Plain-text document sources:

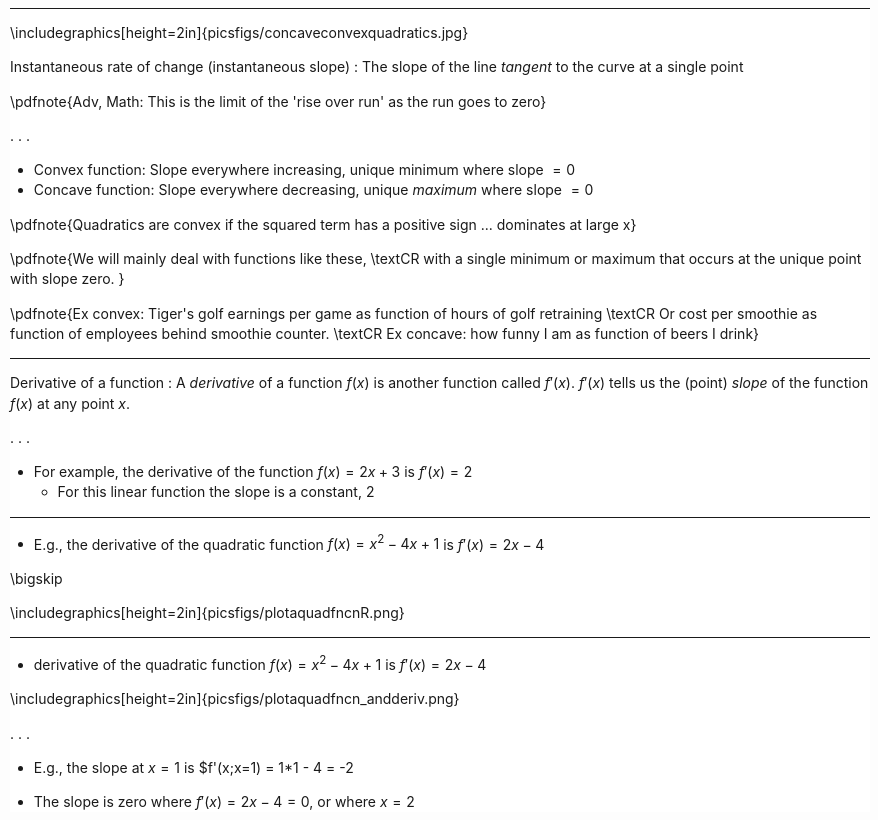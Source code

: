 

***

\includegraphics[height=2in]{picsfigs/concaveconvexquadratics.jpg}

Instantaneous rate of change (instantaneous slope)
:    The slope of the line *tangent* to the curve at a single point

\pdfnote{Adv, Math: This is the limit of the 'rise over run' as the run goes to zero}


. . .


- Convex function: Slope everywhere increasing, unique minimum where slope $=0$
- Concave function: Slope everywhere decreasing, unique *maximum* where slope $=0$

\pdfnote{Quadratics are convex if the squared term has a positive sign ... dominates at large x}


\pdfnote{We will mainly deal with functions like these,
\textCR with a single minimum or maximum that occurs at the unique point with slope zero. }

\pdfnote{Ex convex: Tiger's golf earnings per game as function of hours of golf retraining \textCR
Or cost per smoothie as function of employees behind smoothie counter. \textCR
Ex concave: how funny I am as function of beers I drink}


***

Derivative of a function
:     A *derivative* of a function $f(x)$ is another function called $f'(x)$.
$f'(x)$ tells us the (point) *slope* of the function $f(x)$ at any point $x$.


. . .


- For example, the derivative of the function $f(x) = 2x + 3$ is $f'(x) = 2$
    - For this linear function the slope is a constant, 2

***

- E.g., the derivative of the quadratic function $f(x) = x^2 -4x + 1$ is $f'(x) = 2x - 4$

\bigskip

\includegraphics[height=2in]{picsfigs/plotaquadfncnR.png}

***

- derivative of the quadratic function $f(x) = x^2 -4x + 1$ is $f'(x) = 2x - 4$


\includegraphics[height=2in]{picsfigs/plotaquadfncn_andderiv.png}



. . .


- E.g., the slope at $x=1$ is $f'(x;x=1) = 1*1 - 4 = -2

- The slope is zero where $f'(x)=2x-4=0$, or where $x=2$


[comment]: <> (2024BB)
[comment]: <> (2024EE)
[comment]: <> (2024BB)
[comment]: <> (2024EE)
[comment]: <> (2024BB)
[comment]: <> (2024EE)
[comment]: <> (2024BB)
[comment]: <> (2024EE)
[comment]: <> (2024BB)
[comment]: <> (2024EE)
[comment]: <> (2024BB)
[comment]: <> (2024BB)
[comment]: <> (2024EE)
[comment]: <> (2024BB)
[comment]: <> (2024EE)
[comment]: <> (2024BB)
[comment]: <> (2024EE)
[comment]: <> (2024BB)
[comment]: <> (2024EE)
[comment]: <> (2024BB)
[comment]: <> (2024EE)
[comment]: <> (2024BB)
[comment]: <> (2024EE)
[comment]: <> (2024BB)
[comment]: <> (2024EE)
[comment]: <> (2024BB)
[comment]: <> (2024EE)
[comment]: <> (2024BB)
[comment]: <> (2024EE)
[comment]: <> (2024BB)
[comment]: <> (2024EE)
[comment]: <> (2024BB)
[comment]: <> (2024EE)
[comment]: <> (2024BB)
[comment]: <> (2024EE)
[comment]: <> (2024BB)
[comment]: <> (2024EE)
[comment]: <> (2024BB)
[comment]: <> (2024EE)
[comment]: <> (2024BB)
[comment]: <> (2024EE)
[comment]: <> (2024BB)
[comment]: <> (2024EE)
[comment]: <> (2024BB)
[comment]: <> (2024EE)
[comment]: <> (2024BB)
[comment]: <> (2024EE)
[comment]: <> (2024BB)
[comment]: <> (2024EE)
[comment]: <> (2024BB)
[comment]: <> (2024EE)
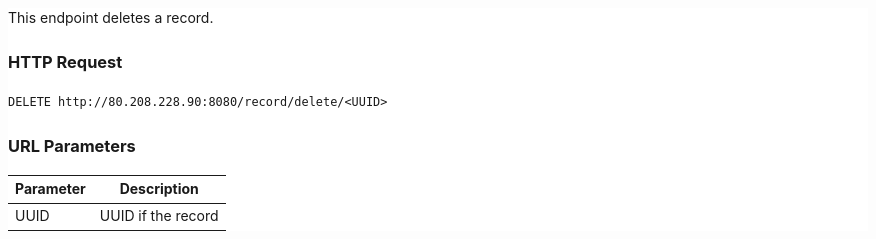 This endpoint deletes a record.

### HTTP Request

`DELETE http://80.208.228.90:8080/record/delete/<UUID>`

### URL Parameters

Parameter | Description
--------- | -----------
UUID | UUID if the record
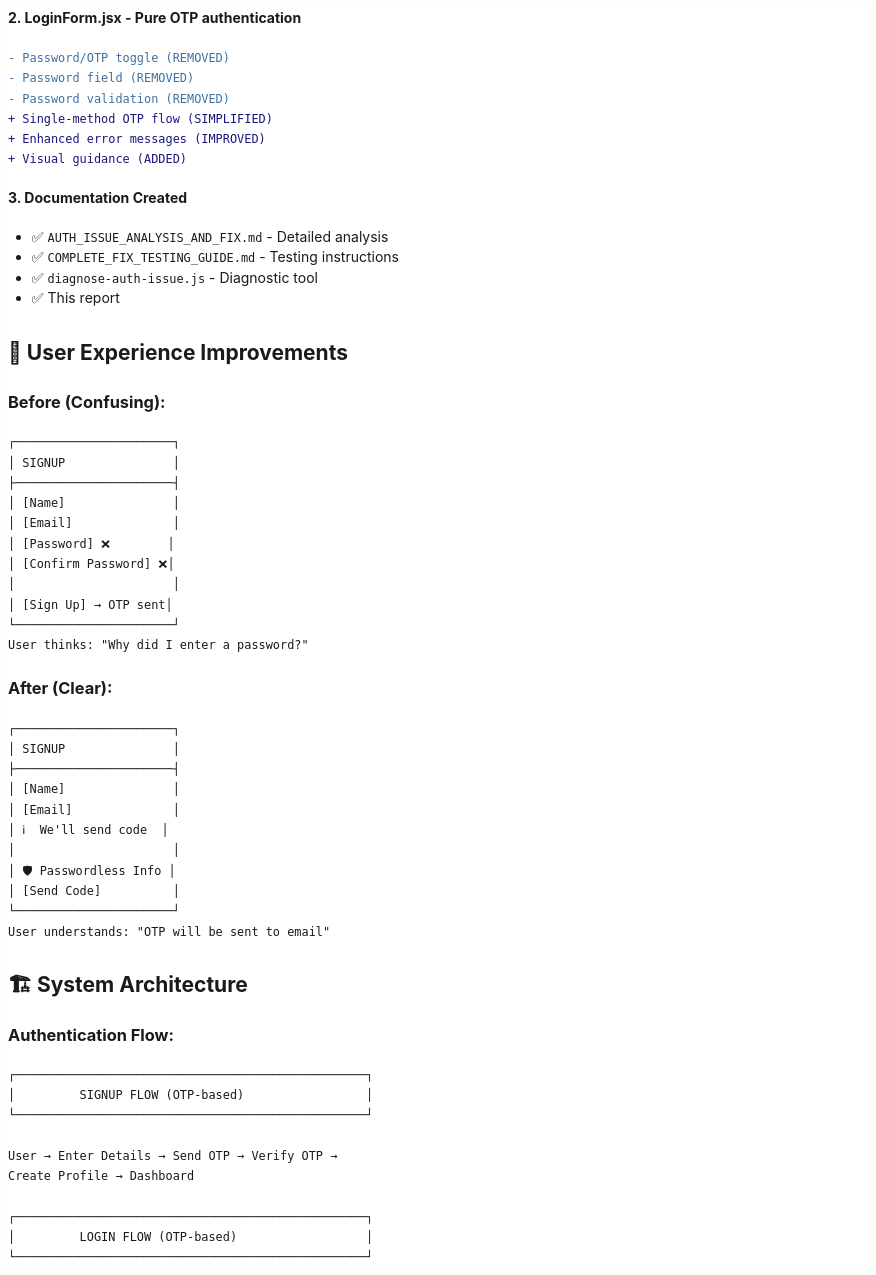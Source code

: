 #### 2. **LoginForm.jsx** - Pure OTP authentication
```diff
- Password/OTP toggle (REMOVED)
- Password field (REMOVED)
- Password validation (REMOVED)
+ Single-method OTP flow (SIMPLIFIED)
+ Enhanced error messages (IMPROVED)
+ Visual guidance (ADDED)
```

#### 3. **Documentation Created**
- ✅ `AUTH_ISSUE_ANALYSIS_AND_FIX.md` - Detailed analysis
- ✅ `COMPLETE_FIX_TESTING_GUIDE.md` - Testing instructions
- ✅ `diagnose-auth-issue.js` - Diagnostic tool
- ✅ This report

## 🎨 User Experience Improvements

### Before (Confusing):
```
┌──────────────────────┐
│ SIGNUP               │
├──────────────────────┤
│ [Name]               │
│ [Email]              │
│ [Password] ❌        │
│ [Confirm Password] ❌│
│                      │
│ [Sign Up] → OTP sent│
└──────────────────────┘
User thinks: "Why did I enter a password?"
```

### After (Clear):
```
┌──────────────────────┐
│ SIGNUP               │
├──────────────────────┤
│ [Name]               │
│ [Email]              │
│ ℹ️  We'll send code  │
│                      │
│ 🛡️ Passwordless Info │
│ [Send Code]          │
└──────────────────────┘
User understands: "OTP will be sent to email"
```

## 🏗️ System Architecture

### Authentication Flow:
```
┌─────────────────────────────────────────────────┐
│         SIGNUP FLOW (OTP-based)                 │
└─────────────────────────────────────────────────┘

User → Enter Details → Send OTP → Verify OTP → 
Create Profile → Dashboard

┌─────────────────────────────────────────────────┐
│         LOGIN FLOW (OTP-based)                  │
└─────────────────────────────────────────────────┘

```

TASK ITEM:
Leaving out the pictures, repeat all of the entries exactly.

RESULT OF THIS EXERCISE:
Source code

: 

***

\includegraphics[height=2in]{picsfigs/concaveconvexquadratics.jpg}

Instantaneous rate of change (instantaneous slope)
:    The slope of the line *tangent* to the curve at a single point

\pdfnote{Adv, Math: This is the limit of the 'rise over run' as the run goes to zero}


. . .


- Convex function: Slope everywhere increasing, unique minimum where slope $=0$
- Concave function: Slope everywhere decreasing, unique *maximum* where slope $=0$

\pdfnote{Quadratics are convex if the squared term has a positive sign ... dominates at large x}


\pdfnote{We will mainly deal with functions like these,
\textCR with a single minimum or maximum that occurs at the unique point with slope zero. }

\pdfnote{Ex convex: Tiger's golf earnings per game as function of hours of golf retraining \textCR
Or cost per smoothie as function of employees behind smoothie counter. \textCR
Ex concave: how funny I am as function of beers I drink}


***

Derivative of a function
:     A *derivative* of a function $f(x)$ is another function called $f'(x)$.
$f'(x)$ tells us the (point) *slope* of the function $f(x)$ at any point $x$.


. . .


- For example, the derivative of the function $f(x) = 2x + 3$ is $f'(x) = 2$
    - For this linear function the slope is a constant, 2

***

- E.g., the derivative of the quadratic function $f(x) = x^2 -4x + 1$ is $f'(x) = 2x - 4$

\bigskip

\includegraphics[height=2in]{picsfigs/plotaquadfncnR.png}

***

- derivative of the quadratic function $f(x) = x^2 -4x + 1$ is $f'(x) = 2x - 4$


\includegraphics[height=2in]{picsfigs/plotaquadfncn_andderiv.png}



. . .


- E.g., the slope at $x=1$ is $f'(x;x=1) = 1*1 - 4 = -2

- The slope is zero where $f'(x)=2x-4=0$, or where $x=2$


[comment]: <> (2024BB)
[comment]: <> (2024EE)
[comment]: <> (2024BB)
[comment]: <> (2024EE)
[comment]: <> (2024BB)
[comment]: <> (2024EE)
[comment]: <> (2024BB)
[comment]: <> (2024EE)
[comment]: <> (2024BB)
[comment]: <> (2024EE)
[comment]: <> (2024BB)
[comment]: <> (2024BB)
[comment]: <> (2024EE)
[comment]: <> (2024BB)
[comment]: <> (2024EE)
[comment]: <> (2024BB)
[comment]: <> (2024EE)
[comment]: <> (2024BB)
[comment]: <> (2024EE)
[comment]: <> (2024BB)
[comment]: <> (2024EE)
[comment]: <> (2024BB)
[comment]: <> (2024EE)
[comment]: <> (2024BB)
[comment]: <> (2024EE)
[comment]: <> (2024BB)
[comment]: <> (2024EE)
[comment]: <> (2024BB)
[comment]: <> (2024EE)
[comment]: <> (2024BB)
[comment]: <> (2024EE)
[comment]: <> (2024BB)
[comment]: <> (2024EE)
[comment]: <> (2024BB)
[comment]: <> (2024EE)
[comment]: <> (2024BB)
[comment]: <> (2024EE)
[comment]: <> (2024BB)
[comment]: <> (2024EE)
[comment]: <> (2024BB)
[comment]: <> (2024EE)
[comment]: <> (2024BB)
[comment]: <> (2024EE)
[comment]: <> (2024BB)
[comment]: <> (2024EE)
[comment]: <> (2024BB)
[comment]: <> (2024EE)
[comment]: <> (2024BB)
[comment]: <> (2024EE)
[comment]: <> (2024BB)
[comment]: <> (2024EE)
 This endpoint deletes a record.

### HTTP Request

`DELETE http://80.208.228.90:8080/record/delete/<UUID>`

### URL Parameters

Parameter | Description
--------- | -----------
UUID | UUID if the record
Source code

: #### 2. **LoginForm.jsx** - Pure OTP authentication
```diff
- Password/OTP toggle (REMOVED)
- Password field (REMOVED)
- Password validation (REMOVED)
+ Single-method OTP flow (SIMPLIFIED)
+ Enhanced error messages (IMPROVED)
+ Visual guidance (ADDED)
```

#### 3. **Documentation Created**
- ✅ `AUTH_ISSUE_ANALYSIS_AND_FIX.md` - Detailed analysis
- ✅ `COMPLETE_FIX_TESTING_GUIDE.md` - Testing instructions
- ✅ `diagnose-auth-issue.js` - Diagnostic tool
- ✅ This report

## 🎨 User Experience Improvements

### Before (Confusing):
```
┌──────────────────────┐
│ SIGNUP               │
├──────────────────────┤
│ [Name]               │
│ [Email]              │
│ [Password] ❌        │
│ [Confirm Password] ❌│
│                      │
│ [Sign Up] → OTP sent│
└──────────────────────┘
User thinks: "Why did I enter a password?"
```

### After (Clear):
```
┌──────────────────────┐
│ SIGNUP               │
├──────────────────────┤
│ [Name]               │
│ [Email]              │
│ ℹ️  We'll send code  │
│                      │
│ 🛡️ Passwordless Info │
│ [Send Code]          │
└──────────────────────┘
User understands: "OTP will be sent to email"
```

## 🏗️ System Architecture

### Authentication Flow:
```
┌─────────────────────────────────────────────────┐
│         SIGNUP FLOW (OTP-based)                 │
└─────────────────────────────────────────────────┘

User → Enter Details → Send OTP → Verify OTP → 
Create Profile → Dashboard

┌─────────────────────────────────────────────────┐
│         LOGIN FLOW (OTP-based)                  │
└─────────────────────────────────────────────────┘

```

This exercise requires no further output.